- [What you are asked to do] From the material below, copy each line that holds the word "Shaded".

%%

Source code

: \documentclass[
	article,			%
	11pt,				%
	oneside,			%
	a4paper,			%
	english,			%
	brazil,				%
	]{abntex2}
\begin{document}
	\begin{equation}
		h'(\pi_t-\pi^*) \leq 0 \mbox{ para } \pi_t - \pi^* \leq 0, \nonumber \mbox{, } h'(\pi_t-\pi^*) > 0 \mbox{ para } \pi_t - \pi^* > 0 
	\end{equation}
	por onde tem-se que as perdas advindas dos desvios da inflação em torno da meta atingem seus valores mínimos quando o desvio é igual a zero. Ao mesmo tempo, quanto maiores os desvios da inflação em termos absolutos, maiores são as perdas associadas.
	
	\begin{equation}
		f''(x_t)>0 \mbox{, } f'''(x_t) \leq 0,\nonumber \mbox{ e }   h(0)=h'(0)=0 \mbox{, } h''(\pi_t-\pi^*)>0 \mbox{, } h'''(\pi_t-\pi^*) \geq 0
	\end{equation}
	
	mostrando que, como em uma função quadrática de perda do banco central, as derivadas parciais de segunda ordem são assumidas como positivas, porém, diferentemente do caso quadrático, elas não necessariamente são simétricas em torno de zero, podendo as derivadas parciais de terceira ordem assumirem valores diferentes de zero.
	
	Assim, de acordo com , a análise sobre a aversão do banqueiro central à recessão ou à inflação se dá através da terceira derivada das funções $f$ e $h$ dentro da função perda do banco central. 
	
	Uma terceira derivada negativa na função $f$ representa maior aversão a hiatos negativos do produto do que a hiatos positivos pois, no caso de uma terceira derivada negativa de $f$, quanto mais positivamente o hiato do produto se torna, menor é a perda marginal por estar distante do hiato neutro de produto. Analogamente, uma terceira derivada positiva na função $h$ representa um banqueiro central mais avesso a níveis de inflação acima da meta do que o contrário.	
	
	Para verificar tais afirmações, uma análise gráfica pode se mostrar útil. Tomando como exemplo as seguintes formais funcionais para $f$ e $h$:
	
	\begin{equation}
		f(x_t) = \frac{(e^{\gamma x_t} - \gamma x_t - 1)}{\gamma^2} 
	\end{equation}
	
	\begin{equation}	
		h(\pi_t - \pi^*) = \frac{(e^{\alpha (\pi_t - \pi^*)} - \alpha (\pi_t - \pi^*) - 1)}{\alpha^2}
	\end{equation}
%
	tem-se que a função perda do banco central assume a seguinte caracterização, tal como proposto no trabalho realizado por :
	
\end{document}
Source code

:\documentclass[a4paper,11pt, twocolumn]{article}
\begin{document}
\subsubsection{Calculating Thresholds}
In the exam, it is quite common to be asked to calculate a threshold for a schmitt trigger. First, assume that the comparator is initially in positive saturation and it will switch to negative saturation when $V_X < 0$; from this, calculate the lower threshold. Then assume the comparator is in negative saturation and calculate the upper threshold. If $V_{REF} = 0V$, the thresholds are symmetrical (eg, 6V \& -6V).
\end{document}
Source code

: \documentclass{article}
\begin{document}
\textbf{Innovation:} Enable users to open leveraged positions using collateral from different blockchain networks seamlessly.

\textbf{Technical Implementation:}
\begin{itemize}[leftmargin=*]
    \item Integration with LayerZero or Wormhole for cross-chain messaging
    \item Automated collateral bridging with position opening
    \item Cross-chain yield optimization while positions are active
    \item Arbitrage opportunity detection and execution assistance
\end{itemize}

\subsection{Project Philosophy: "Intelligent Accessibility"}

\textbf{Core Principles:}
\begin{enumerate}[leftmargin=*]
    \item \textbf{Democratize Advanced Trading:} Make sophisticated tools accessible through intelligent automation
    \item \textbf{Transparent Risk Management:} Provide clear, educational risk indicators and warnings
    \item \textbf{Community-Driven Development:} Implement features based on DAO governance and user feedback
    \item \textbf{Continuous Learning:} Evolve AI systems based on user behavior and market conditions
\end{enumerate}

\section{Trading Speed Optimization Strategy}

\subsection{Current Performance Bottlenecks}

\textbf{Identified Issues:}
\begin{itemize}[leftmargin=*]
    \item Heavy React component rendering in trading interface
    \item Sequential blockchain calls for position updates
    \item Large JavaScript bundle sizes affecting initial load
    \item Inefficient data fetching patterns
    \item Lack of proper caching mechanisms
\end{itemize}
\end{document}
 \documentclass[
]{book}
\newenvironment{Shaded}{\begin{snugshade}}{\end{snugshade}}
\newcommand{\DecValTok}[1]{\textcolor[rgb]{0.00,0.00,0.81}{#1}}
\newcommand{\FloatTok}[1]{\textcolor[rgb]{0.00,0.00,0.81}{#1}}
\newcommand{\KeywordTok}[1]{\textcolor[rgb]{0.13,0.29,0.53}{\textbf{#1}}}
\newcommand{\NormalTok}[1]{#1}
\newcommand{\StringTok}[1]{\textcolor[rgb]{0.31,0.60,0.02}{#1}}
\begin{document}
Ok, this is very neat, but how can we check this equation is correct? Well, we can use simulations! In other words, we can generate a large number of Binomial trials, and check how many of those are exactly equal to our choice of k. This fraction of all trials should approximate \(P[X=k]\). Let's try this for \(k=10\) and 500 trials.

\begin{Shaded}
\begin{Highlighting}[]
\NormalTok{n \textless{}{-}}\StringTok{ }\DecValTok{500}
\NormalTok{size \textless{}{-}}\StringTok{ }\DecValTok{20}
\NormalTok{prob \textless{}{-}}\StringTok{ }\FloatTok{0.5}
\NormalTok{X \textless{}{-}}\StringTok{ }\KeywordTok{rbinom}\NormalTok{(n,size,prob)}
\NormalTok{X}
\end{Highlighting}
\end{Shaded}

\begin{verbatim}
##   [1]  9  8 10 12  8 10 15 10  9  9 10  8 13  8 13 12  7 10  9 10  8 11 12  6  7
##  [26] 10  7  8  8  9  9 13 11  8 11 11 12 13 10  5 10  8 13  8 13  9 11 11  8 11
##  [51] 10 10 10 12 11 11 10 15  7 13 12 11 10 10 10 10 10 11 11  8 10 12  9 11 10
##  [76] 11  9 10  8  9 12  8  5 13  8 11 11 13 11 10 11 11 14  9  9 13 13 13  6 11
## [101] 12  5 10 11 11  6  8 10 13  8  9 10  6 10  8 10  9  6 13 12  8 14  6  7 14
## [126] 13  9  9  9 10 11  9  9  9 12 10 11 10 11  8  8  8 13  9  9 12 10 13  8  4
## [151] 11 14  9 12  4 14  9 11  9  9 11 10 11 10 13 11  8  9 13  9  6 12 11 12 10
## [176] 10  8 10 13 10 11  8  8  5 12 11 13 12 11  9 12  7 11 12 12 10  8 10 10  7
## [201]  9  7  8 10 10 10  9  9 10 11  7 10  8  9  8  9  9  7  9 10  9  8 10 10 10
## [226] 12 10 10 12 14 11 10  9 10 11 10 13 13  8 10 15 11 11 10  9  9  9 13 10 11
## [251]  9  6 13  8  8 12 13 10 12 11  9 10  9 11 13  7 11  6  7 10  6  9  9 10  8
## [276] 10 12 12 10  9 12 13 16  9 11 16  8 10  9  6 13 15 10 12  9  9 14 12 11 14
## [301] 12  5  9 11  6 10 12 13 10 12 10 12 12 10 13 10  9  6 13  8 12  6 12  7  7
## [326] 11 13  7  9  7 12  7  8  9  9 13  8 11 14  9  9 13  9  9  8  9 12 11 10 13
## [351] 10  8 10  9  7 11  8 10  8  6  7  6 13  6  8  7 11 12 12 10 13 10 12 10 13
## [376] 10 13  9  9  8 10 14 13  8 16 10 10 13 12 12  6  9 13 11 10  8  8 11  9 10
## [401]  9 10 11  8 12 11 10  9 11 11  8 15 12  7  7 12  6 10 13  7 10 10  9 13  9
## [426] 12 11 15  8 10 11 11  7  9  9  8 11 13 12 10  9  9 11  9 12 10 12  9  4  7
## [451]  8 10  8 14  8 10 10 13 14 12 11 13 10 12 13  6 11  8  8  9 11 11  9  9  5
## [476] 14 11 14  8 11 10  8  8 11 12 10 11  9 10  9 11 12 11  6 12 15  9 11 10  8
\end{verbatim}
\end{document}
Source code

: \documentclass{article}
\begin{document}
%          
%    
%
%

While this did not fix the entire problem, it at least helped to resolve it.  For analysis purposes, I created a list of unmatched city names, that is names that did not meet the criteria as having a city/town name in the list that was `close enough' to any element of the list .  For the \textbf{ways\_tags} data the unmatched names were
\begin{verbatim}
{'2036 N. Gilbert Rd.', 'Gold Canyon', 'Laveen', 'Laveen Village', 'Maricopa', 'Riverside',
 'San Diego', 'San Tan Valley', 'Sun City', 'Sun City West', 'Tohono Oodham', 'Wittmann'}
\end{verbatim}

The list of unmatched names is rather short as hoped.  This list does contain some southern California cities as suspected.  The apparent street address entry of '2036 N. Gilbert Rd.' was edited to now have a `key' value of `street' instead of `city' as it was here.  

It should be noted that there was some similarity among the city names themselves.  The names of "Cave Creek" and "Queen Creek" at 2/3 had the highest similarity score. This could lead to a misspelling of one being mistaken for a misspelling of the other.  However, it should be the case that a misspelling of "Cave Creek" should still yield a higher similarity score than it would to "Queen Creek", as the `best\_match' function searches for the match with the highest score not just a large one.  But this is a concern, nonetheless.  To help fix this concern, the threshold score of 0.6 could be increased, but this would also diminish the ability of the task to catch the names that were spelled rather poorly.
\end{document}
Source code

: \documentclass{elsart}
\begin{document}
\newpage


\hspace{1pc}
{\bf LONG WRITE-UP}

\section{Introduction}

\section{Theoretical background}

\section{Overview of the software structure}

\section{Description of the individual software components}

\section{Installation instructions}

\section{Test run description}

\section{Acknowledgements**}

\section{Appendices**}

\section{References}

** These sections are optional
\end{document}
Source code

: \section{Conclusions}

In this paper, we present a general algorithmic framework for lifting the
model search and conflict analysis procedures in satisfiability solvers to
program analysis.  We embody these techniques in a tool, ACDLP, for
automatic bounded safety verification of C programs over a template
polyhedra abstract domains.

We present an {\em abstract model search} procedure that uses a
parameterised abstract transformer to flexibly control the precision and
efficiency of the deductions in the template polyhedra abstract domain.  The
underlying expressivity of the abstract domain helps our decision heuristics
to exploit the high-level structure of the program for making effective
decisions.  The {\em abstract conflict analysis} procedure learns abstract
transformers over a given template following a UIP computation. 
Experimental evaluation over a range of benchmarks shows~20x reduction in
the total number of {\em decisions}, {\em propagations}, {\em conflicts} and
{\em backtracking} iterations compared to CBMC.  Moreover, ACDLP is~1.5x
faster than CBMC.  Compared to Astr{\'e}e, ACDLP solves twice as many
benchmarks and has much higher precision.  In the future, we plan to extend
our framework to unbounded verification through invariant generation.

%%

- [Solution to this task]
\newenvironment{Shaded}{\begin{snugshade}}{\end{snugshade}}
\begin{Shaded}
\end{Shaded}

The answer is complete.